Exercise objective: Return each line of the listing that has the word "input" in it.

Records for processing:
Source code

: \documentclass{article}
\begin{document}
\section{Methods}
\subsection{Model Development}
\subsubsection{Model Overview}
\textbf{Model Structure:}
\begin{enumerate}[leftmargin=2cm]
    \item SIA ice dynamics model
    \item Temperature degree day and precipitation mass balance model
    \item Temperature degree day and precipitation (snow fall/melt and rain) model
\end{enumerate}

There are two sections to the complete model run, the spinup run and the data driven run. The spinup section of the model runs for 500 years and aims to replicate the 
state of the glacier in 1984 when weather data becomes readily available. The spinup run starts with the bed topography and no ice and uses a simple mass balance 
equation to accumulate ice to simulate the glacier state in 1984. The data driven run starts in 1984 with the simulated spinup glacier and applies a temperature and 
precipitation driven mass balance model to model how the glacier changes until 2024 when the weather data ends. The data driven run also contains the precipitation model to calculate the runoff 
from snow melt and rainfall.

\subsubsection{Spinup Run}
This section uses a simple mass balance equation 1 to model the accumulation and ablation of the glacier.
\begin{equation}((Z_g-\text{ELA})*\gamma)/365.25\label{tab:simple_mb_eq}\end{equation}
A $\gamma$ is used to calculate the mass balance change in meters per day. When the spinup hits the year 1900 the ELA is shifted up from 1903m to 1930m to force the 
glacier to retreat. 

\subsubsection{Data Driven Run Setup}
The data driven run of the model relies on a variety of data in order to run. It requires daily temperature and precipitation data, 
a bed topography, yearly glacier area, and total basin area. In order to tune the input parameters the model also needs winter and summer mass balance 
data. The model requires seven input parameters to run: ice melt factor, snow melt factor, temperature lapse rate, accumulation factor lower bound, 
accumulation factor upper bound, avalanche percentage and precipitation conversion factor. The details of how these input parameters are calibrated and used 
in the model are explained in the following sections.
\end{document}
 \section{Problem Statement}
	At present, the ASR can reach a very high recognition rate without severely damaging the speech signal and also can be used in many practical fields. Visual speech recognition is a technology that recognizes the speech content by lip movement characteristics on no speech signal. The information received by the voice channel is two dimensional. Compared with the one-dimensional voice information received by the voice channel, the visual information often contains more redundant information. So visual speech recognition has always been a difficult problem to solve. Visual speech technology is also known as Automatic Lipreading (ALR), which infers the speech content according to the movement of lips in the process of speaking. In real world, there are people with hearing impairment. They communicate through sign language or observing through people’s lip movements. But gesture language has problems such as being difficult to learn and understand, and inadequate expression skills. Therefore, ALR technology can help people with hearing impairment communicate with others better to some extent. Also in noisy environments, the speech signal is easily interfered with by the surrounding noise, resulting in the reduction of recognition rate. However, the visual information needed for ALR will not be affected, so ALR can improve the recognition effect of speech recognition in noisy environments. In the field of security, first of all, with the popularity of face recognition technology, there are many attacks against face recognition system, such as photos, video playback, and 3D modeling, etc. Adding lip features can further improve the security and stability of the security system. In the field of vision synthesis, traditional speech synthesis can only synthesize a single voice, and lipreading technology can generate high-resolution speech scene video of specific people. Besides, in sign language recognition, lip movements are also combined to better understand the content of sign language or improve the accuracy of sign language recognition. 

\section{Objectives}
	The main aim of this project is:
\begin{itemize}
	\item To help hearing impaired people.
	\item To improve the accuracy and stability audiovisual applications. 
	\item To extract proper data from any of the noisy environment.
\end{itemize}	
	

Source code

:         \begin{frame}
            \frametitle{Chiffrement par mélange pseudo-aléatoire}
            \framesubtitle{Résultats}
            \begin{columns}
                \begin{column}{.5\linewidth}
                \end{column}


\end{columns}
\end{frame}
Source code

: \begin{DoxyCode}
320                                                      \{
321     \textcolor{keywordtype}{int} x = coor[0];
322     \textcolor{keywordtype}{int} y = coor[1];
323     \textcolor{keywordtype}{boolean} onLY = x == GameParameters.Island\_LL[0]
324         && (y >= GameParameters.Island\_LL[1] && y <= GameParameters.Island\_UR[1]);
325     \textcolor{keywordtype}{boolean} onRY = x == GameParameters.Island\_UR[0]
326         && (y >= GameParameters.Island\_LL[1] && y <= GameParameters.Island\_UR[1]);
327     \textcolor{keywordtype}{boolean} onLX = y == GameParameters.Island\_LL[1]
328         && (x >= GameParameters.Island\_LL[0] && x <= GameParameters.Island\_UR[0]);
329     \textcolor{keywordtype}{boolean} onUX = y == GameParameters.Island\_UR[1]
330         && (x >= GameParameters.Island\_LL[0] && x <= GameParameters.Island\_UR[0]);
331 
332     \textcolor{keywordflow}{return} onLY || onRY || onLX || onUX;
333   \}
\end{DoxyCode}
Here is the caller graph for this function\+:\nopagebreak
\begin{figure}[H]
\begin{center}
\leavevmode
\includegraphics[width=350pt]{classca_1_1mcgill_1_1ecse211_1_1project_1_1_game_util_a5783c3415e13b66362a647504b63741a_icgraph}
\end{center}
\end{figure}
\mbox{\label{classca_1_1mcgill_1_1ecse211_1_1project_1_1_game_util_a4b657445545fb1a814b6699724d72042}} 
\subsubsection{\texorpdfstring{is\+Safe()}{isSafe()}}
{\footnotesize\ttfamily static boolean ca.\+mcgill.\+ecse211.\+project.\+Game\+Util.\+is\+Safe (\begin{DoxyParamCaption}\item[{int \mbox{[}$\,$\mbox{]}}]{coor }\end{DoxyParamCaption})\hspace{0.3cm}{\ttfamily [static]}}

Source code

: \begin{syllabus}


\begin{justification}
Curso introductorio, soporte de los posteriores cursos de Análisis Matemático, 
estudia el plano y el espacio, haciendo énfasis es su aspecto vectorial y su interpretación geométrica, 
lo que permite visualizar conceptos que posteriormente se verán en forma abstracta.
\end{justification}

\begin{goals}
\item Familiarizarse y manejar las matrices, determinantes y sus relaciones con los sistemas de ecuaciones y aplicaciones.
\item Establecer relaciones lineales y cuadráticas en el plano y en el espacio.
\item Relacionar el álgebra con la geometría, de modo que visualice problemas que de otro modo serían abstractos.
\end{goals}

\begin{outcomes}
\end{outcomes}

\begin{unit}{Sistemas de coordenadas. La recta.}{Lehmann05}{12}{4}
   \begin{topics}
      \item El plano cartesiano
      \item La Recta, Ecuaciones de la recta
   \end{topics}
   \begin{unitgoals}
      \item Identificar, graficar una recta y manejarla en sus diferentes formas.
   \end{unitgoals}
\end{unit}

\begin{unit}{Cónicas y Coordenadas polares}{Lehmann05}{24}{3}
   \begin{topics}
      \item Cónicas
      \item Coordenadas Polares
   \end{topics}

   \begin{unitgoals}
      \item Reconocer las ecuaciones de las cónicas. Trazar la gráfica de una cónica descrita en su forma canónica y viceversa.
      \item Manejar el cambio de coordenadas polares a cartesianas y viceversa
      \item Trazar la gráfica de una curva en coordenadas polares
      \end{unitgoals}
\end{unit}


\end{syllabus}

Response area:
a bed topography, yearly glacier area, and total basin area. In order to tune the input parameters the model also needs winter and summer mass balance 
data. The model requires seven input parameters to run: ice melt factor, snow melt factor, temperature lapse rate, accumulation factor lower bound, 
accumulation factor upper bound, avalanche percentage and precipitation conversion factor. The details of how these input parameters are calibrated and used 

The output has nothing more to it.